(Required action): Using the entries that follow, report the number of lines that include the string "backend", without any other text.

(Data provided):

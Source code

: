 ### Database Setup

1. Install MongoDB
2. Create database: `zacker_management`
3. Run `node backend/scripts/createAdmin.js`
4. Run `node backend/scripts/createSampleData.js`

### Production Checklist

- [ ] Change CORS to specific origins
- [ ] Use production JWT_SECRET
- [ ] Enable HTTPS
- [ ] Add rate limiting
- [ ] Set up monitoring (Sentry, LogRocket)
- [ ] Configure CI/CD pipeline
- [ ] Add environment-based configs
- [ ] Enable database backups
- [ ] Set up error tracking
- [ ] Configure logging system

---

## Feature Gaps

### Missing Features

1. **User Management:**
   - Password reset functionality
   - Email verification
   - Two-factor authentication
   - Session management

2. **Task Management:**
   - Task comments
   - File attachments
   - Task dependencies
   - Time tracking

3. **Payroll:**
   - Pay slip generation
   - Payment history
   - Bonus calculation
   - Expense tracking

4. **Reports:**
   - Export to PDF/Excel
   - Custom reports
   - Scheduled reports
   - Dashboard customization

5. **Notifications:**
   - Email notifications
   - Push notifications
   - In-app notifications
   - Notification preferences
--
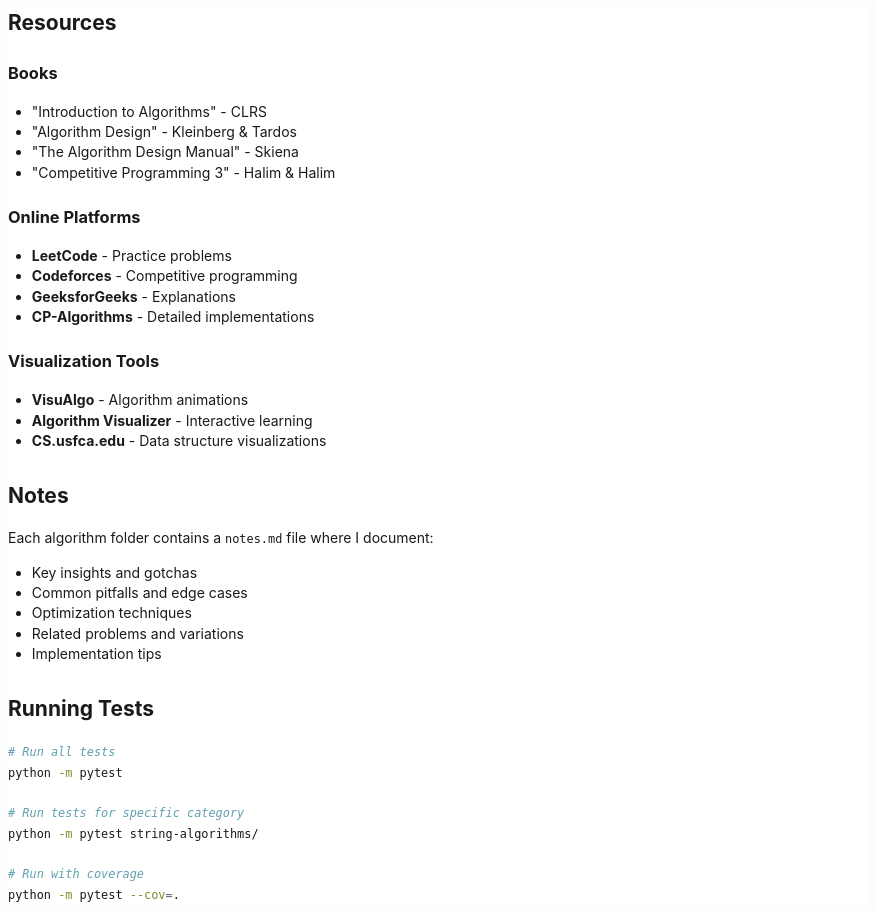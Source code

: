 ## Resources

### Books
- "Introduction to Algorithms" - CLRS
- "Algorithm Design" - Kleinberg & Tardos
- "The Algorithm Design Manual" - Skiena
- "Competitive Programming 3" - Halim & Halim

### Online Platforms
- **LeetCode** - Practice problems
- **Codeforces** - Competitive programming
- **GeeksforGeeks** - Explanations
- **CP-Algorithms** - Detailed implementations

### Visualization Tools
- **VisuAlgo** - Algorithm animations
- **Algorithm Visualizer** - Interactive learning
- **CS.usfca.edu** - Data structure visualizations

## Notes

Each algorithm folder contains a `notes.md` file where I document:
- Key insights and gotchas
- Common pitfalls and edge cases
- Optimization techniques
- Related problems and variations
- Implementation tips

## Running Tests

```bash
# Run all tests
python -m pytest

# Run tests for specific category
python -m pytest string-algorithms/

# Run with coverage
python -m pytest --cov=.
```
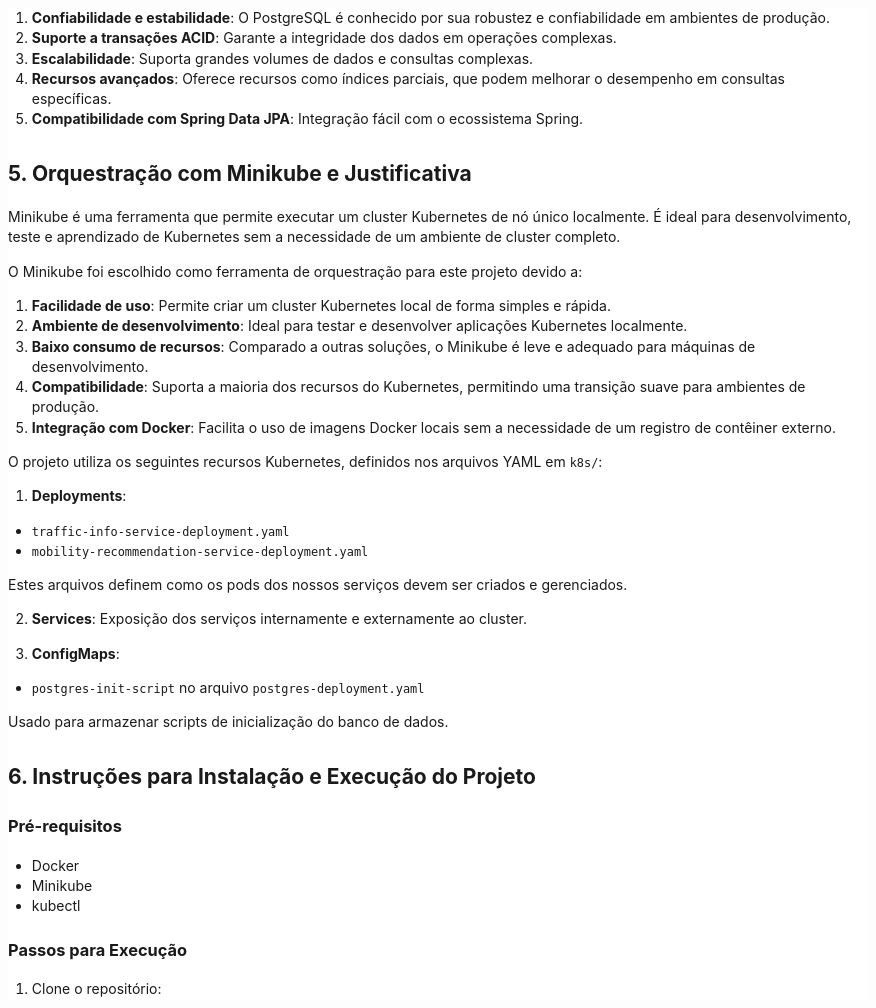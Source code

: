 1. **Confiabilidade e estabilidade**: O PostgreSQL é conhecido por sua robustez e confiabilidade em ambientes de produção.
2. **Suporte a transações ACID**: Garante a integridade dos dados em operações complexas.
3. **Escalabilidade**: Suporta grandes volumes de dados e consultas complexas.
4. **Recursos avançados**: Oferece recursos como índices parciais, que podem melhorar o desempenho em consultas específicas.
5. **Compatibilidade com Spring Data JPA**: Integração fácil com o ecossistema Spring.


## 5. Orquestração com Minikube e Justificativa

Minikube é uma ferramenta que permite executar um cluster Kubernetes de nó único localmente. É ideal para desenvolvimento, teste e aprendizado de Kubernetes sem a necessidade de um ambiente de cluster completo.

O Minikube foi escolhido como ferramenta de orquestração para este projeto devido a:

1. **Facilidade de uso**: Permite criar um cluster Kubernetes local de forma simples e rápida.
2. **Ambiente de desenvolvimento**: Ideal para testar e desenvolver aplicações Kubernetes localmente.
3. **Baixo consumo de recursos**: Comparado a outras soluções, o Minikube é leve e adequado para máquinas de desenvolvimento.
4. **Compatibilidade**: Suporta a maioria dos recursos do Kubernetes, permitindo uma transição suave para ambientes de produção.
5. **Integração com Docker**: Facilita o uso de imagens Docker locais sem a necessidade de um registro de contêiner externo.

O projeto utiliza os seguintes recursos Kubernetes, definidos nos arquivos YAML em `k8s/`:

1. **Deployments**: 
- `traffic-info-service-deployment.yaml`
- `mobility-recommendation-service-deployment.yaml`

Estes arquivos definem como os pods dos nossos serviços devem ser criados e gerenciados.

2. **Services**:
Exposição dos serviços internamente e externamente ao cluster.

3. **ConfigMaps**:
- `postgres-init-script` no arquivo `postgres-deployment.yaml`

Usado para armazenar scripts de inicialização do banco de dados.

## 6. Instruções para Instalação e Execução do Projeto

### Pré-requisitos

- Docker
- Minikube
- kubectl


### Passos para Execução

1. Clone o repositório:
---
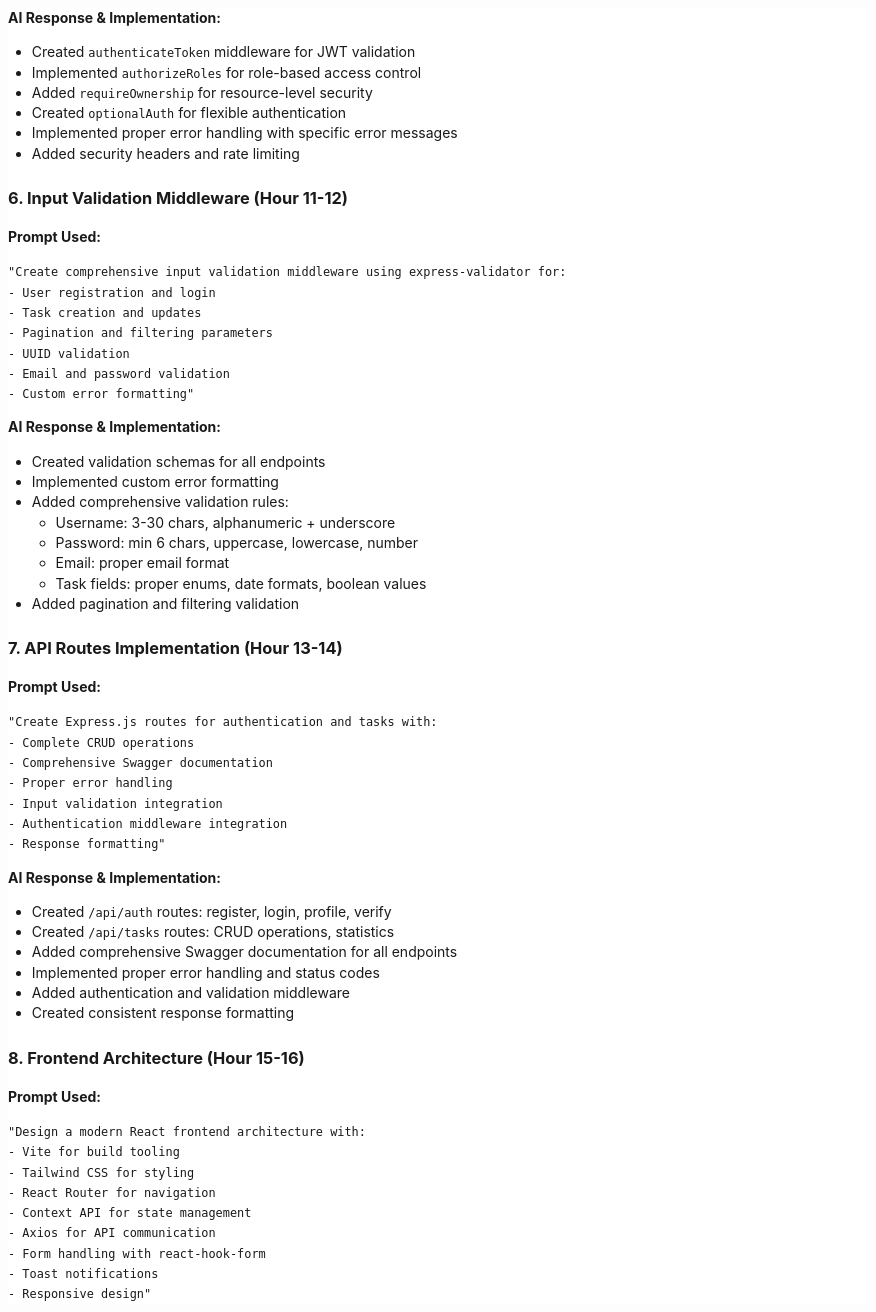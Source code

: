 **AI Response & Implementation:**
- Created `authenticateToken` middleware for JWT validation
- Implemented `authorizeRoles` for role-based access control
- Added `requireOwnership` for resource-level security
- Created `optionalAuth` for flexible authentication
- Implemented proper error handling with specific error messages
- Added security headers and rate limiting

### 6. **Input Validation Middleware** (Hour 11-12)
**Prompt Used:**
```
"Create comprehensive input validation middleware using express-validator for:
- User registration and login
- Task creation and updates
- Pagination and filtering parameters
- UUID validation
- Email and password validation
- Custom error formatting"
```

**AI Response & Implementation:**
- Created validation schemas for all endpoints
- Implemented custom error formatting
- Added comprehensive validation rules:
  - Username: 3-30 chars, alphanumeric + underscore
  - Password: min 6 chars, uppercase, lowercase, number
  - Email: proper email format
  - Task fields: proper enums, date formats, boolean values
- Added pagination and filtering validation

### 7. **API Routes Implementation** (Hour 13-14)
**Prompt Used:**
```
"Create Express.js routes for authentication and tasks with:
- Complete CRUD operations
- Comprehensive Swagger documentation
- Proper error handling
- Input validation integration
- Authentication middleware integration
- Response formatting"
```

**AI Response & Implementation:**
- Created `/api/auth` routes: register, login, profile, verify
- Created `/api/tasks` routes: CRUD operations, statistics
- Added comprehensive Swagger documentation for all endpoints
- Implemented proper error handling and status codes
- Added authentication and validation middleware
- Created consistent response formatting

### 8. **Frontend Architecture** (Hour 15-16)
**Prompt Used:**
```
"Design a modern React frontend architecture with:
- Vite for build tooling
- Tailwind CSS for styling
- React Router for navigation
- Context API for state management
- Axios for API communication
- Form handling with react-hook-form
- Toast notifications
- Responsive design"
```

(Written reply): 2